For many distributed applications supporting businesses and services, reliable communication, i.e., communication that can justifiably be trusted (Avizienis et al., 2004), is of vital importance. In general, two different communication models are used to accomplish communication between distributed application peers: point-to-point (also known as unicast), and multicast (including broadcast communication) (Tanenbaum and Steen, 2006). In the point-to-point communication model, a message is sent from one application peer to another peer, whereas in the multicast communication model, a message is sent from one application peer to several other peers. In most applications, including critical ones, where reliable communication is a primary concern (Rushby, 1994), e.g., in healthcare, e-commerce, or banking, the point-to-point model is, by far, the most popular means of interaction (Zhang et al., 2010). Even when several peers are involved in a distributed communication, e.g., for sharing a file or exchanging emails, communication is still predominantly point-to-point, many times through some intermediate server, which is responsible for properly handling data for the peers involved.

Depending on the application’s specific objectives, very different concerns may apply when the goal is to achieve reliable communication. Clearly, no application can deliver service that can justifiably be trusted, if it is unreliable, or if it is supported by unreliable communication mechanisms.
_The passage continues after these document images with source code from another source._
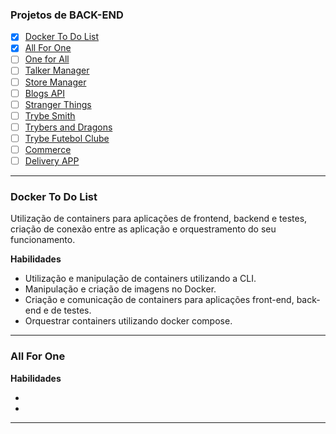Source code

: ### Projetos de BACK-END

- [x] [Docker To Do List](#docker-to-do-list)
- [x] [All For One](#all-for-one)
- [ ] [One for All](#one-for-all)
- [ ] [Talker Manager](#talker-manager)
- [ ] [Store Manager](#store-manager)
- [ ] [Blogs API](#blogs-api)
- [ ] [Stranger Things](#stranger-things)
- [ ] [Trybe Smith](#trybe-smith)
- [ ] [Trybers and Dragons](#trybers-and-dragons)
- [ ] [Trybe Futebol Clube](#trybe-futebol-clube)
- [ ] [Commerce](#commerce)
- [ ] [Delivery APP](#delivery-app)

---

### Docker To Do List

Utilização de containers para aplicações de frontend, backend e testes, criação de conexão entre as aplicação e orquestramento do seu funcionamento.
  
**Habilidades**

  - Utilização e manipulação de containers utilizando a CLI.
  - Manipulação e criação de imagens no Docker.
  - Criação e comunicação de containers para aplicações front-end, back-end e de testes.
  - Orquestrar containers utilizando docker compose.

---

### All For One



**Habilidades**
  
  -
  -

---
<!-- 
### One for All


**Habilidades**
  
  -
  -

---

### Talker Manager


**Habilidades**
  
  -
  -
  
---

### Store Manager


**Habilidades**
  
  -
  -

---

### Blogs API


**Habilidades**
  
  -
  -

---

### Stranger Things


**Habilidades**
  
  -
  -
  
---

### Trybe Smith


**Habilidades**
  
  -
  -

---

### Trybers and Dragons


**Habilidades**
  
  -
  -

---

### Trybe Futebol Clube


**Habilidades**
  
  -
  -
  
---

### Commerce


**Habilidades**
  
  -
  -

---

### Delivery APP


**Habilidades**
  
  -
  -

--- -->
Disruption in services caused by unreliable components can, not only, result in huge direct losses, in the form of human lives, financial costs, or others, but also bring in severe indirect costs, for example, in terms of reputation (Jones et al., 2000). However, ensuring the reliability of communication is a very difficult task, especially considering the unreliable nature of the Internet and applications (Fekete, Lynch, Mansour, Spinelli, 1993, Halpern, 1987, Gray, 1979). These can exhibit a large spectrum of failures, resulting from pretty much any component. When the network, or one of the peers crashes and restarts, client and server need to engage in a complex process of rolling back to some consistent state (Chandy and Lamport, 1985). This is a complex distributed process, almost always lacking any support from the communication stack. For instance, when using the Transmission Control Protocol (TCP)  (Postel, 1981) — usually considered reliable —, peers have no mechanism to know which data to resend.
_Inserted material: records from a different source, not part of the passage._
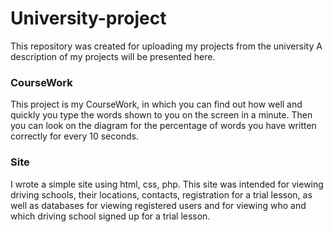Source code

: # University-project
This repository was created for uploading my projects from the university 
A description of my projects will be presented here.
<h3>CourseWork</h3>
This project is my CourseWork, in which you can find out how well and quickly you type the words shown to you on the screen in a minute. Then you can look on the diagram for the percentage of words you have written correctly for every 10 seconds. 

<h3>Site</h3>

I wrote a simple site using html, css, php. This site was intended for viewing driving schools, their locations, contacts, registration for a trial lesson, as well as databases for viewing registered users and for viewing who and which driving school signed up for a trial lesson.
Our overview of reliability in distributed interactions, in Section 2, makes it very clear that the acknowledgments of a transport layer protocol, such as TCP, cannot solve all reliability problems, because applications display a large range of different interaction patterns. For instance, messages may or may not need a response; senders may need to wait for an acknowledgment of the application itself, or they may accept such acknowledgment at a later time; peers may need to be running at the same time, or they might be decoupled by persistent storage. Moreover, applications have different reliability semantics, depending on their characteristics and goals (Tanenbaum and Steen, 2006). For example, file sharing needs ordered and guaranteed delivery of messages — no gaps or byte swaps would be acceptable in a file; bank transfer orders need these properties and more, because payments should be retried in case they fail, but must not occur more than once. Furthermore, TCP only takes care of byte streams, but byte streams are only one of the targets to care for: different applications, such as publish-subscribe, may also require reliability for an entire message or an object, while banking applications may require an entire conversation to be reliable.
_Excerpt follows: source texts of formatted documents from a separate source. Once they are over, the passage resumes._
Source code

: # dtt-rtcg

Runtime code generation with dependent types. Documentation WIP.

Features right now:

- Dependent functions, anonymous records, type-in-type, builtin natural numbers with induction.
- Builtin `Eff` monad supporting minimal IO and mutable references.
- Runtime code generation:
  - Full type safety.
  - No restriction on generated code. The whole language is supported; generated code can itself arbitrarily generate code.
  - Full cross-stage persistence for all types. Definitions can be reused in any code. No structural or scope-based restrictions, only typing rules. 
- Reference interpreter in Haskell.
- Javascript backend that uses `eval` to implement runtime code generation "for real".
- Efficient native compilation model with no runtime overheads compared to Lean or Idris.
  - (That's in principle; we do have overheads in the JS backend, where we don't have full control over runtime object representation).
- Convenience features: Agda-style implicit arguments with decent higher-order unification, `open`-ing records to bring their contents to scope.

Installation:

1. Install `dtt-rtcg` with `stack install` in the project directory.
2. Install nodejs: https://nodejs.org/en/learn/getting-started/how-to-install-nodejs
Each one of the above mentioned targets, alongside with the reliability semantics, or interaction pattern, requires its own specific solution, such as logging, retransmission, or message filtering, just to name a few. In theory, no developer needs to implement such mechanisms from scratch: he or she should rely on available middleware to provide (at least some of) the desired goals. As we see in Section 3, where we review a large number of protocols, libraries and Application Programming Interfaces (APIs) for stream, message, object and conversation-based applications, this middleware exists in vast amounts. In practice, some of these solutions are similar to each other, but target different operating systems and languages; some never gained traction; others are purely research works.

In Section 4, we provide evidence supporting the point of view that much of the above mentioned undertaking on middleware was, to some extent, purely academic effort. We categorize distributed applications that require reliable communication and identify their reliability requirements. From this effort, it becomes very clear that only a few solutions have actually thrived. We can narrow down the successful options to TCP, HyperText Transfer Protocol (Krishnamurthy and Rexford, 2001), and a few more, including message-oriented middleware. The limited number of choices involves a clear penalty for developers. Depending on the application, they must manage most communication issues: keeping track of all the peers involved in the interaction; setting TCP connections on and off; detecting faulty TCP connections and handling subsequent reconnections; or detecting and avoiding duplicate HTTP requests. This is far from ideal, because it is complex, error-prone, and requires a very high level of expertise.

As a summary, in this paper, we survey and synthesize the state of the art in distributed systems, with particular emphasis on reliable communication. To do so, we searched three information sources (Google Scholar, IEEE Xplore digital library, and the ACM digital library) using key terms related with each of the topics discussed in this paper (e.g., reliable distributed communication, reliability mechanisms). We also tracked the citations to the papers previously identified, to find further relevant work. The result of this endeavour aims to: (1) outline the body of knowledge on reliable communication, by collecting the main related concepts (Section 2); (2) review the most important reliable communication solutions and identify their characteristics according to key reliable communication aspects, such as reliability semantics (e.g., at-most-once, exactly-once), or interaction patterns (e.g., request-response, one-way)(Section 3); (3) categorize well-known applications requiring reliable distributed communication, according to key reliable communication aspects, and identify their requirements in terms of reliability (Section 4); and (4) discover the gaps between the applications requirements and the existing solutions, and accordingly, provide insights into future research possibilities (Section 5).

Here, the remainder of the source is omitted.